**What to work on:** Wherever a line of the records contains "state", copy that line.

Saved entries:
:::::

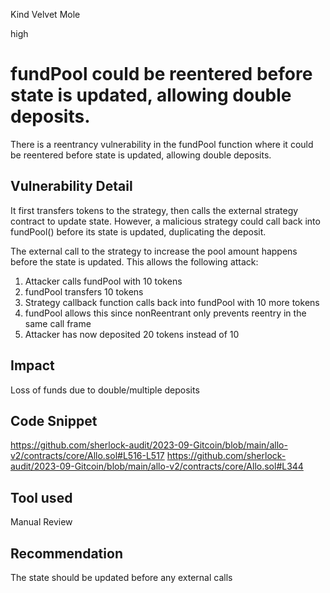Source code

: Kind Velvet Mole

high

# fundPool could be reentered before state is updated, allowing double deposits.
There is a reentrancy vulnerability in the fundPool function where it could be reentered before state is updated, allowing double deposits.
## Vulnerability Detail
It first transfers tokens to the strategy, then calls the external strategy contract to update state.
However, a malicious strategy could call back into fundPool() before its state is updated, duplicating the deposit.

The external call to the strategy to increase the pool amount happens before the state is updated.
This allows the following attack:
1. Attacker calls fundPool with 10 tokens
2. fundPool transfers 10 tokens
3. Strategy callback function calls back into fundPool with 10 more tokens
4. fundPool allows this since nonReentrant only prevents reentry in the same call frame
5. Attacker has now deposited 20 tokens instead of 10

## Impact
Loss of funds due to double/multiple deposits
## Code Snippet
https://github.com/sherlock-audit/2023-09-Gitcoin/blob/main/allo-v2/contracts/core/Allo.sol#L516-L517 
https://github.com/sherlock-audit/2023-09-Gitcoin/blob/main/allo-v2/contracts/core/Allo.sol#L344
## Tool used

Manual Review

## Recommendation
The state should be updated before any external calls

:::::

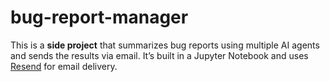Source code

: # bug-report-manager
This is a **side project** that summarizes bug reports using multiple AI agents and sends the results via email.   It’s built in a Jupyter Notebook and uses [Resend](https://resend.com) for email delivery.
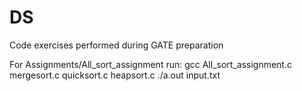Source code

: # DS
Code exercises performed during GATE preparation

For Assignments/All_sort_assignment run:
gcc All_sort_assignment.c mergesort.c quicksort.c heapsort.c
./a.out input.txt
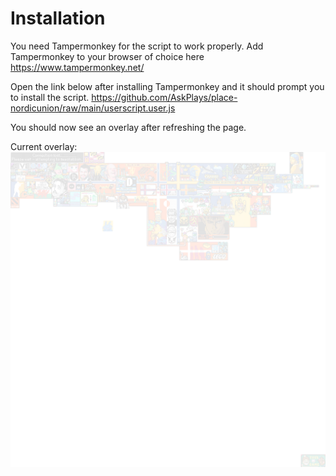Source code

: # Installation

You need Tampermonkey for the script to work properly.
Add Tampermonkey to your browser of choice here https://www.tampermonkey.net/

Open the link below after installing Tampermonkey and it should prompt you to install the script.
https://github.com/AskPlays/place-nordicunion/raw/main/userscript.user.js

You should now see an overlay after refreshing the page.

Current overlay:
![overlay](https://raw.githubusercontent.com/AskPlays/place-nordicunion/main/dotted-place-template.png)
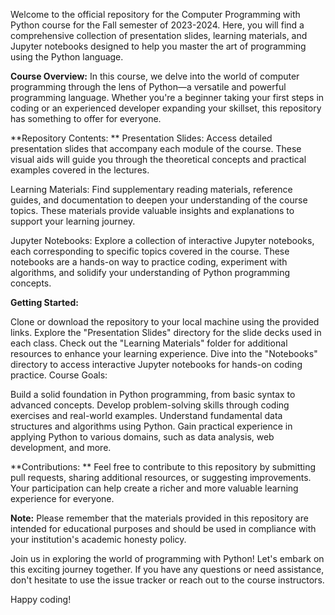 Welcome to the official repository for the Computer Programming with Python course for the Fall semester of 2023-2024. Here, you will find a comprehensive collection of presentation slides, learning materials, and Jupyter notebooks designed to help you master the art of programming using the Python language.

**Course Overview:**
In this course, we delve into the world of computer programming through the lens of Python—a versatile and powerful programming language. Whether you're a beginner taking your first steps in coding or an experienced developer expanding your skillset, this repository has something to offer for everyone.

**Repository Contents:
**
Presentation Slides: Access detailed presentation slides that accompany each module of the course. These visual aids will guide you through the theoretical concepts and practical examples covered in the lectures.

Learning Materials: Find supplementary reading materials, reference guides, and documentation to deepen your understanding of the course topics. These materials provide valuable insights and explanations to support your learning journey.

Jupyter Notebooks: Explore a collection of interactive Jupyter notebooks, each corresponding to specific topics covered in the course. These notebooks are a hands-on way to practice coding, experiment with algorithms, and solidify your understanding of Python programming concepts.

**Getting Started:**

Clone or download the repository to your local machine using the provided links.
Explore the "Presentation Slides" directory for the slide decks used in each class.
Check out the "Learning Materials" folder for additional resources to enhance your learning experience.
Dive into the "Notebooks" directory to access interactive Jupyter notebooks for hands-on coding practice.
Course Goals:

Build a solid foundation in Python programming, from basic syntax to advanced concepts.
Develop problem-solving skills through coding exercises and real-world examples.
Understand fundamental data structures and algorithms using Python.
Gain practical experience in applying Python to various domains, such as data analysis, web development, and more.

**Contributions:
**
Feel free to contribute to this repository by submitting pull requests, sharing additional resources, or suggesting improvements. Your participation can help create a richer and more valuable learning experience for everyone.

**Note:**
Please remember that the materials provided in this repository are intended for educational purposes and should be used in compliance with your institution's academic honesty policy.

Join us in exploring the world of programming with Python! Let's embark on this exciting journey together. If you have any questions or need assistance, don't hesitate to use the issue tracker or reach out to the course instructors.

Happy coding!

:::::

**Solved exercise:**
# fundPool could be reentered before state is updated, allowing double deposits.
There is a reentrancy vulnerability in the fundPool function where it could be reentered before state is updated, allowing double deposits.
It first transfers tokens to the strategy, then calls the external strategy contract to update state.
However, a malicious strategy could call back into fundPool() before its state is updated, duplicating the deposit.
The external call to the strategy to increase the pool amount happens before the state is updated.
The state should be updated before any external calls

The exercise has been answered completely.